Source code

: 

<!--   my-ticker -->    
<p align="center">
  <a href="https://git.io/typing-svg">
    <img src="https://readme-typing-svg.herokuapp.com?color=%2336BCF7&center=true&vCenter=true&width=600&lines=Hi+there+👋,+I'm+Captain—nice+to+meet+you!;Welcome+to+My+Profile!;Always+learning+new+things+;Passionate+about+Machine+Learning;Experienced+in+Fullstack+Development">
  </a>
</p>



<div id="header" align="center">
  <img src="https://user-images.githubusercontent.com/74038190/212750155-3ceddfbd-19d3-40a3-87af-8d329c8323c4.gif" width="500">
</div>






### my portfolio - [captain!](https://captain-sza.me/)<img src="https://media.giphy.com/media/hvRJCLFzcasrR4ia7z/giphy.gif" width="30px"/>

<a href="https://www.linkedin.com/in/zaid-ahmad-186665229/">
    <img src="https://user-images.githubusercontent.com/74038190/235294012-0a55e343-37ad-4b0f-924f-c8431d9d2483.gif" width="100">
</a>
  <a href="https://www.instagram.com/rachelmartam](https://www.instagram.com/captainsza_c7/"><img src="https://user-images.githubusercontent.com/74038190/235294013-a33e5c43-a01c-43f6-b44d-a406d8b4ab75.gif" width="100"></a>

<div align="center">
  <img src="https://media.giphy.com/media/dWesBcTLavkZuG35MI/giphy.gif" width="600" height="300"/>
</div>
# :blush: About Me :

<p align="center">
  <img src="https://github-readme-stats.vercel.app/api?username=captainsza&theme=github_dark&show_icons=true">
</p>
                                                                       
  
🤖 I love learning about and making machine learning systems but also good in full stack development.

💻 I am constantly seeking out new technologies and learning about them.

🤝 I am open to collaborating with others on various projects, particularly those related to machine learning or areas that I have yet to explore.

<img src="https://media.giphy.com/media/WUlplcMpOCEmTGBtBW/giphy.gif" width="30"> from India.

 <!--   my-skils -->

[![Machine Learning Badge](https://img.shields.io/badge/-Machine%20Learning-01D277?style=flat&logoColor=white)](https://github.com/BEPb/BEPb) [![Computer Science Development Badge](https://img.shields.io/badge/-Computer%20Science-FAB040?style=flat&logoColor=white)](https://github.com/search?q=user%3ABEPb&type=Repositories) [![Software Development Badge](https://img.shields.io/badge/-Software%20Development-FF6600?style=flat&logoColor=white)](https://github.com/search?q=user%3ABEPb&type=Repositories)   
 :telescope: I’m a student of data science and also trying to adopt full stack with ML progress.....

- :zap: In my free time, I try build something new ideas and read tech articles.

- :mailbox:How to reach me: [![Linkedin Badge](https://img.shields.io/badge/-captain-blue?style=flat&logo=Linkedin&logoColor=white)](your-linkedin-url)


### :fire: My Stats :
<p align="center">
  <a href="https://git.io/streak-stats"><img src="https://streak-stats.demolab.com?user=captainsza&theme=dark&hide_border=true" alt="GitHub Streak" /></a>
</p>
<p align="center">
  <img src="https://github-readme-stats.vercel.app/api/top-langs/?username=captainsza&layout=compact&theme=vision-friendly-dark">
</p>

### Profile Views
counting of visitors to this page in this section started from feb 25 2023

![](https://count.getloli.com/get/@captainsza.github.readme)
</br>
==================================================
The full set of entries above has to be restated exactly.

--- Solution ---
Source code

: 

<!--   my-ticker -->    
<p align="center">
  <a href="https://git.io/typing-svg">
    <img src="https://readme-typing-svg.herokuapp.com?color=%2336BCF7&center=true&vCenter=true&width=600&lines=Hi+there+👋,+I'm+Captain—nice+to+meet+you!;Welcome+to+My+Profile!;Always+learning+new+things+;Passionate+about+Machine+Learning;Experienced+in+Fullstack+Development">
  </a>
</p>



<div id="header" align="center">
  <img src="https://user-images.githubusercontent.com/74038190/212750155-3ceddfbd-19d3-40a3-87af-8d329c8323c4.gif" width="500">
</div>






### my portfolio - [captain!](https://captain-sza.me/)<img src="https://media.giphy.com/media/hvRJCLFzcasrR4ia7z/giphy.gif" width="30px"/>

<a href="https://www.linkedin.com/in/zaid-ahmad-186665229/">
    <img src="https://user-images.githubusercontent.com/74038190/235294012-0a55e343-37ad-4b0f-924f-c8431d9d2483.gif" width="100">
</a>
  <a href="https://www.instagram.com/rachelmartam](https://www.instagram.com/captainsza_c7/"><img src="https://user-images.githubusercontent.com/74038190/235294013-a33e5c43-a01c-43f6-b44d-a406d8b4ab75.gif" width="100"></a>

<div align="center">
  <img src="https://media.giphy.com/media/dWesBcTLavkZuG35MI/giphy.gif" width="600" height="300"/>
</div>
# :blush: About Me :

<p align="center">
  <img src="https://github-readme-stats.vercel.app/api?username=captainsza&theme=github_dark&show_icons=true">
</p>
                                                                       
  
🤖 I love learning about and making machine learning systems but also good in full stack development.

💻 I am constantly seeking out new technologies and learning about them.

🤝 I am open to collaborating with others on various projects, particularly those related to machine learning or areas that I have yet to explore.

<img src="https://media.giphy.com/media/WUlplcMpOCEmTGBtBW/giphy.gif" width="30"> from India.

 <!--   my-skils -->

[![Machine Learning Badge](https://img.shields.io/badge/-Machine%20Learning-01D277?style=flat&logoColor=white)](https://github.com/BEPb/BEPb) [![Computer Science Development Badge](https://img.shields.io/badge/-Computer%20Science-FAB040?style=flat&logoColor=white)](https://github.com/search?q=user%3ABEPb&type=Repositories) [![Software Development Badge](https://img.shields.io/badge/-Software%20Development-FF6600?style=flat&logoColor=white)](https://github.com/search?q=user%3ABEPb&type=Repositories)   
 :telescope: I’m a student of data science and also trying to adopt full stack with ML progress.....

- :zap: In my free time, I try build something new ideas and read tech articles.

- :mailbox:How to reach me: [![Linkedin Badge](https://img.shields.io/badge/-captain-blue?style=flat&logo=Linkedin&logoColor=white)](your-linkedin-url)


### :fire: My Stats :
<p align="center">
  <a href="https://git.io/streak-stats"><img src="https://streak-stats.demolab.com?user=captainsza&theme=dark&hide_border=true" alt="GitHub Streak" /></a>
</p>
<p align="center">
  <img src="https://github-readme-stats.vercel.app/api/top-langs/?username=captainsza&layout=compact&theme=vision-friendly-dark">
</p>

### Profile Views
counting of visitors to this page in this section started from feb 25 2023

![](https://count.getloli.com/get/@captainsza.github.readme)
</br>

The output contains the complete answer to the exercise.